WORK INSTRUCTION
Give every entry again, word for word and in full.

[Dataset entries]
━━━━━━━━

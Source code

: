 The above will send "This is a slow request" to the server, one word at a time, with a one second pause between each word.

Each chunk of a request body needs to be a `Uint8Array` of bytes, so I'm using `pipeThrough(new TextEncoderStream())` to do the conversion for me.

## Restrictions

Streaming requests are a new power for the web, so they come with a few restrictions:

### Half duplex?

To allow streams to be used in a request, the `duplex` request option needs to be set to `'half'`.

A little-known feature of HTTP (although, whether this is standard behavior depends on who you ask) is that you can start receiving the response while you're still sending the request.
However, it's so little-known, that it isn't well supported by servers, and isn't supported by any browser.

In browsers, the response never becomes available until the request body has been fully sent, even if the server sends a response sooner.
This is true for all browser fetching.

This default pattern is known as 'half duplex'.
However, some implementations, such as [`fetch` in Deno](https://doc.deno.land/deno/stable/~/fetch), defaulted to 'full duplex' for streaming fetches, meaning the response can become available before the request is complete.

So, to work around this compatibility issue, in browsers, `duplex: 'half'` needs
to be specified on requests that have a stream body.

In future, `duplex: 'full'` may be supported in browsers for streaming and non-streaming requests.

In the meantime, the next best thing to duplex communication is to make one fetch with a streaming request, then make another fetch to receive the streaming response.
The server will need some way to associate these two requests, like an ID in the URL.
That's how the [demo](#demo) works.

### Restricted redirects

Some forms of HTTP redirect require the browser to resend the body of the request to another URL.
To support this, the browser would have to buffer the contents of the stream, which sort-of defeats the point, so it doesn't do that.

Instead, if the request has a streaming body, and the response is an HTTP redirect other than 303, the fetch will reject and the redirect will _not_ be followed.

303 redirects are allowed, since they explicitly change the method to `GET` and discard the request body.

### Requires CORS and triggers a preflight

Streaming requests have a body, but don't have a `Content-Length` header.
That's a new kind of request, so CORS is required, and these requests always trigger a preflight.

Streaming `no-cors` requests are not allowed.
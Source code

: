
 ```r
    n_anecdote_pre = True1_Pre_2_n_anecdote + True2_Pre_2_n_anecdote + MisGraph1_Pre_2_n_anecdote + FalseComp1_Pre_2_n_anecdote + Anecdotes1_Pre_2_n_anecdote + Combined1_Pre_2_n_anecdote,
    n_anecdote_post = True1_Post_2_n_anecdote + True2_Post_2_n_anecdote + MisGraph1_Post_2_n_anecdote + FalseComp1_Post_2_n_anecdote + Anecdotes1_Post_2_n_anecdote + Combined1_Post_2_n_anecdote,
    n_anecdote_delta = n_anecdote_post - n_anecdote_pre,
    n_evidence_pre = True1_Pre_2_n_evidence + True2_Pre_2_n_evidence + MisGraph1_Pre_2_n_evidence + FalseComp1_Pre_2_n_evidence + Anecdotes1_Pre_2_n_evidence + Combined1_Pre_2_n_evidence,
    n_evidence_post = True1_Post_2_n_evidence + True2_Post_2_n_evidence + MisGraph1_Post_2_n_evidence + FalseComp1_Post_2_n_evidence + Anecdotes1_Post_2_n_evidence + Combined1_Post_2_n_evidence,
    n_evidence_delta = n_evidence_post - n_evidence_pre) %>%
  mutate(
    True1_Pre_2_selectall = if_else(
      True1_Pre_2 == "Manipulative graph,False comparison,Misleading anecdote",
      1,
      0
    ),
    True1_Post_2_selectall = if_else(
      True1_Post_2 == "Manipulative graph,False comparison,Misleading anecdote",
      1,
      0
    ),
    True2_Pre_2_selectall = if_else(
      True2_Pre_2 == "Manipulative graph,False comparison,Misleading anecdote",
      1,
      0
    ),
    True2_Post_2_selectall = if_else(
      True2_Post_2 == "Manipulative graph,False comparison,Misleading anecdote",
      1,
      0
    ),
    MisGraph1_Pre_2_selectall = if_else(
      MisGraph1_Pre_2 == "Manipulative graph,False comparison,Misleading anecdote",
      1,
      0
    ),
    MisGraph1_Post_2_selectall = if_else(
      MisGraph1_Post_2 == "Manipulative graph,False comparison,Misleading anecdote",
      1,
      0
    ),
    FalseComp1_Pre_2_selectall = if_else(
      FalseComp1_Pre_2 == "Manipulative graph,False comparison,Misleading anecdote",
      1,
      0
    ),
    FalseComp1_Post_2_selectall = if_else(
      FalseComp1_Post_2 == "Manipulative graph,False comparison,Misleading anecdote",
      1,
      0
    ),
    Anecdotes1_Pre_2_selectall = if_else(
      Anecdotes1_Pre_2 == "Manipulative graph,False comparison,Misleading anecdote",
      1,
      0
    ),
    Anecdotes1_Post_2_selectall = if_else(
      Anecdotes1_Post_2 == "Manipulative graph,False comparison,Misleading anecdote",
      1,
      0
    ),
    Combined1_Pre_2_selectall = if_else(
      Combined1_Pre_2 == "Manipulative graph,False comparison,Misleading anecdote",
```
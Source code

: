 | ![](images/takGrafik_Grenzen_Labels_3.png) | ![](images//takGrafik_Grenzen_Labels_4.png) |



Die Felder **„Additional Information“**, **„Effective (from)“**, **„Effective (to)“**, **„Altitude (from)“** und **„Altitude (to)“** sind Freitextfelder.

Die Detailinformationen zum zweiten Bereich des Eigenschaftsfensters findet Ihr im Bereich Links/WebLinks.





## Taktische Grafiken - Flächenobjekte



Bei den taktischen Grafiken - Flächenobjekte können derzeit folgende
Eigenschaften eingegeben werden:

━━━━━━━━

RESPONSE
Source code

: The above will send "This is a slow request" to the server, one word at a time, with a one second pause between each word.

Each chunk of a request body needs to be a `Uint8Array` of bytes, so I'm using `pipeThrough(new TextEncoderStream())` to do the conversion for me.

## Restrictions

Streaming requests are a new power for the web, so they come with a few restrictions:

### Half duplex?

To allow streams to be used in a request, the `duplex` request option needs to be set to `'half'`.

A little-known feature of HTTP (although, whether this is standard behavior depends on who you ask) is that you can start receiving the response while you're still sending the request.
However, it's so little-known, that it isn't well supported by servers, and isn't supported by any browser.

In browsers, the response never becomes available until the request body has been fully sent, even if the server sends a response sooner.
This is true for all browser fetching.

This default pattern is known as 'half duplex'.
However, some implementations, such as [`fetch` in Deno](https://doc.deno.land/deno/stable/~/fetch), defaulted to 'full duplex' for streaming fetches, meaning the response can become available before the request is complete.

So, to work around this compatibility issue, in browsers, `duplex: 'half'` needs
to be specified on requests that have a stream body.

In future, `duplex: 'full'` may be supported in browsers for streaming and non-streaming requests.

In the meantime, the next best thing to duplex communication is to make one fetch with a streaming request, then make another fetch to receive the streaming response.
The server will need some way to associate these two requests, like an ID in the URL.
That's how the [demo](#demo) works.

### Restricted redirects

Some forms of HTTP redirect require the browser to resend the body of the request to another URL.
To support this, the browser would have to buffer the contents of the stream, which sort-of defeats the point, so it doesn't do that.

Instead, if the request has a streaming body, and the response is an HTTP redirect other than 303, the fetch will reject and the redirect will _not_ be followed.

303 redirects are allowed, since they explicitly change the method to `GET` and discard the request body.

### Requires CORS and triggers a preflight

Streaming requests have a body, but don't have a `Content-Length` header.
That's a new kind of request, so CORS is required, and these requests always trigger a preflight.

Streaming `no-cors` requests are not allowed.
Source code

:
 ```r
    n_anecdote_pre = True1_Pre_2_n_anecdote + True2_Pre_2_n_anecdote + MisGraph1_Pre_2_n_anecdote + FalseComp1_Pre_2_n_anecdote + Anecdotes1_Pre_2_n_anecdote + Combined1_Pre_2_n_anecdote,
    n_anecdote_post = True1_Post_2_n_anecdote + True2_Post_2_n_anecdote + MisGraph1_Post_2_n_anecdote + FalseComp1_Post_2_n_anecdote + Anecdotes1_Post_2_n_anecdote + Combined1_Post_2_n_anecdote,
    n_anecdote_delta = n_anecdote_post - n_anecdote_pre,
    n_evidence_pre = True1_Pre_2_n_evidence + True2_Pre_2_n_evidence + MisGraph1_Pre_2_n_evidence + FalseComp1_Pre_2_n_evidence + Anecdotes1_Pre_2_n_evidence + Combined1_Pre_2_n_evidence,
    n_evidence_post = True1_Post_2_n_evidence + True2_Post_2_n_evidence + MisGraph1_Post_2_n_evidence + FalseComp1_Post_2_n_evidence + Anecdotes1_Post_2_n_evidence + Combined1_Post_2_n_evidence,
    n_evidence_delta = n_evidence_post - n_evidence_pre) %>%
  mutate(
    True1_Pre_2_selectall = if_else(
      True1_Pre_2 == "Manipulative graph,False comparison,Misleading anecdote",
      1,
      0
    ),
    True1_Post_2_selectall = if_else(
      True1_Post_2 == "Manipulative graph,False comparison,Misleading anecdote",
      1,
      0
    ),
    True2_Pre_2_selectall = if_else(
      True2_Pre_2 == "Manipulative graph,False comparison,Misleading anecdote",
      1,
      0
    ),
    True2_Post_2_selectall = if_else(
      True2_Post_2 == "Manipulative graph,False comparison,Misleading anecdote",
      1,
      0
    ),
    MisGraph1_Pre_2_selectall = if_else(
      MisGraph1_Pre_2 == "Manipulative graph,False comparison,Misleading anecdote",
      1,
      0
    ),
    MisGraph1_Post_2_selectall = if_else(
      MisGraph1_Post_2 == "Manipulative graph,False comparison,Misleading anecdote",
      1,
      0
    ),
    FalseComp1_Pre_2_selectall = if_else(
      FalseComp1_Pre_2 == "Manipulative graph,False comparison,Misleading anecdote",
      1,
      0
    ),
    FalseComp1_Post_2_selectall = if_else(
      FalseComp1_Post_2 == "Manipulative graph,False comparison,Misleading anecdote",
      1,
      0
    ),
    Anecdotes1_Pre_2_selectall = if_else(
      Anecdotes1_Pre_2 == "Manipulative graph,False comparison,Misleading anecdote",
      1,
      0
    ),
    Anecdotes1_Post_2_selectall = if_else(
      Anecdotes1_Post_2 == "Manipulative graph,False comparison,Misleading anecdote",
      1,
      0
    ),
    Combined1_Pre_2_selectall = if_else(
      Combined1_Pre_2 == "Manipulative graph,False comparison,Misleading anecdote",
```
Source code

: | ![](images/takGrafik_Grenzen_Labels_3.png) | ![](images//takGrafik_Grenzen_Labels_4.png) |



Die Felder **„Additional Information“**, **„Effective (from)“**, **„Effective (to)“**, **„Altitude (from)“** und **„Altitude (to)“** sind Freitextfelder.

Die Detailinformationen zum zweiten Bereich des Eigenschaftsfensters findet Ihr im Bereich Links/WebLinks.





## Taktische Grafiken - Flächenobjekte



Bei den taktischen Grafiken - Flächenobjekte können derzeit folgende
Eigenschaften eingegeben werden:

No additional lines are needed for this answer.